Future-Proofing Authentication Against Insecure Bootstrapping for 5G Networks: Feasibility, Resiliency, and Accountability

TL;DR

This paper evaluates the feasibility of integrating post-quantum cryptography into 5G authentication, finds direct adoption impractical, and proposes BORG, a hierarchical trust framework with quantum resistance, forgery detection, and audit logging.

Contribution

It introduces BORG, a novel hierarchical identity-based threshold signature scheme for 5G, addressing protocol constraints and enhancing security against quantum adversaries.

Findings

Direct PQC adoption is impractical due to size and latency constraints.

BORG enables distributed trust and forgery detection in 5G networks.

BORG maintains low overhead and compact signatures in 5G testbed.

Abstract

The 5G protocol lacks a robust base station (BS) authentication mechanism during the initial bootstrapping phase, leaving it susceptible to threats such as fake BSs, spoofed broadcasts, and large-scale manipulation of System Information Blocks (SIBs).

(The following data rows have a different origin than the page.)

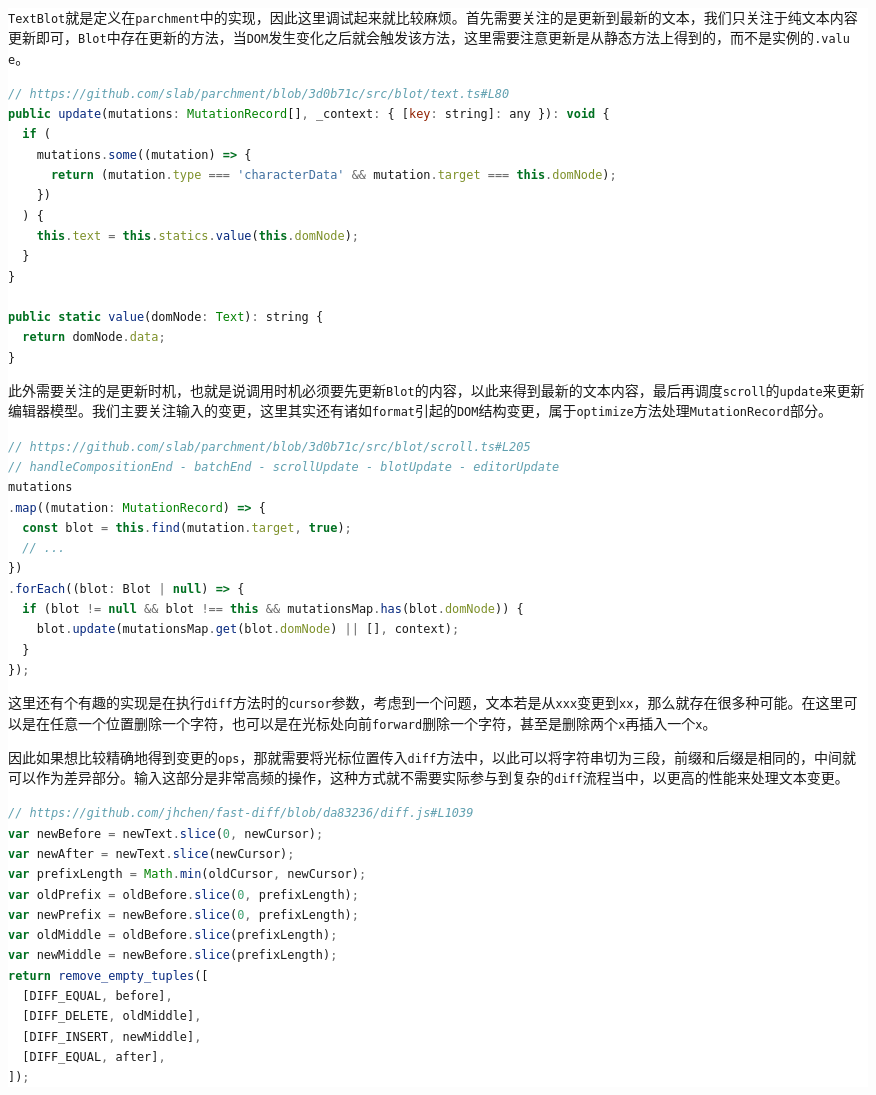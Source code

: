 `TextBlot`就是定义在`parchment`中的实现，因此这里调试起来就比较麻烦。首先需要关注的是更新到最新的文本，我们只关注于纯文本内容更新即可，`Blot`中存在更新的方法，当`DOM`发生变化之后就会触发该方法，这里需要注意更新是从静态方法上得到的，而不是实例的`.value`。

```js
// https://github.com/slab/parchment/blob/3d0b71c/src/blot/text.ts#L80
public update(mutations: MutationRecord[], _context: { [key: string]: any }): void {
  if (
    mutations.some((mutation) => {
      return (mutation.type === 'characterData' && mutation.target === this.domNode);
    })
  ) {
    this.text = this.statics.value(this.domNode);
  }
}

public static value(domNode: Text): string {
  return domNode.data;
}
```

此外需要关注的是更新时机，也就是说调用时机必须要先更新`Blot`的内容，以此来得到最新的文本内容，最后再调度`scroll`的`update`来更新编辑器模型。我们主要关注输入的变更，这里其实还有诸如`format`引起的`DOM`结构变更，属于`optimize`方法处理`MutationRecord`部分。


```js
// https://github.com/slab/parchment/blob/3d0b71c/src/blot/scroll.ts#L205
// handleCompositionEnd - batchEnd - scrollUpdate - blotUpdate - editorUpdate
mutations
.map((mutation: MutationRecord) => {
  const blot = this.find(mutation.target, true);
  // ...
})
.forEach((blot: Blot | null) => {
  if (blot != null && blot !== this && mutationsMap.has(blot.domNode)) {
    blot.update(mutationsMap.get(blot.domNode) || [], context);
  }
});
```

这里还有个有趣的实现是在执行`diff`方法时的`cursor`参数，考虑到一个问题，文本若是从`xxx`变更到`xx`，那么就存在很多种可能。在这里可以是在任意一个位置删除一个字符，也可以是在光标处向前`forward`删除一个字符，甚至是删除两个`x`再插入一个`x`。

因此如果想比较精确地得到变更的`ops`，那就需要将光标位置传入`diff`方法中，以此可以将字符串切为三段，前缀和后缀是相同的，中间就可以作为差异部分。输入这部分是非常高频的操作，这种方式就不需要实际参与到复杂的`diff`流程当中，以更高的性能来处理文本变更。

```js
// https://github.com/jhchen/fast-diff/blob/da83236/diff.js#L1039
var newBefore = newText.slice(0, newCursor);
var newAfter = newText.slice(newCursor);
var prefixLength = Math.min(oldCursor, newCursor);
var oldPrefix = oldBefore.slice(0, prefixLength);
var newPrefix = newBefore.slice(0, prefixLength);
var oldMiddle = oldBefore.slice(prefixLength);
var newMiddle = newBefore.slice(prefixLength);
return remove_empty_tuples([
  [DIFF_EQUAL, before],
  [DIFF_DELETE, oldMiddle],
  [DIFF_INSERT, newMiddle],
  [DIFF_EQUAL, after],
]);
```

Despite real-world 5G deployments increasingly relying on multi-BS communication and user multi-connectivity, existing solutions incur high communication overheads, rely on centralized trust, and lack accountability and long-term breach resiliency. Given the inevitability of BS compromise and the severe impact of forged SIBs as the root of trust (e.g., fake alerts, tracking, false roaming), distributed trust, verifiable forgery detection, and audit logging are essential, yet remain largely unexplored in 5G authentication. These challenges are further amplified by the emergence of quantum-capable adversaries. While integration of NIST PQC standards is widely viewed as a path toward long-term security and future-proofing 5G authentication, their feasibility under strict packet size, latency, and broadcast constraints has not been systematically studied. This work presents, to our knowledge, the first comprehensive network-level performance characterization of integrating NIST-PQC standards and conventional digital signatures into 5G BS authentication, showing that direct PQC adoption is impractical due to protocol constraints, delays, and large signature sizes. To address these challenges, we propose BORG, a future-proof authentication framework based on a hierarchical identity-based threshold signature with fail-stop properties. BORG distributes trust across multiple BSs, enables post-mortem forgery detection, and provides tamper-evident, post-quantum secure audit logging, while maintaining compact signatures, avoiding fragmentation, and incurring minimal UE overhead, as shown in our 5G testbed implementation.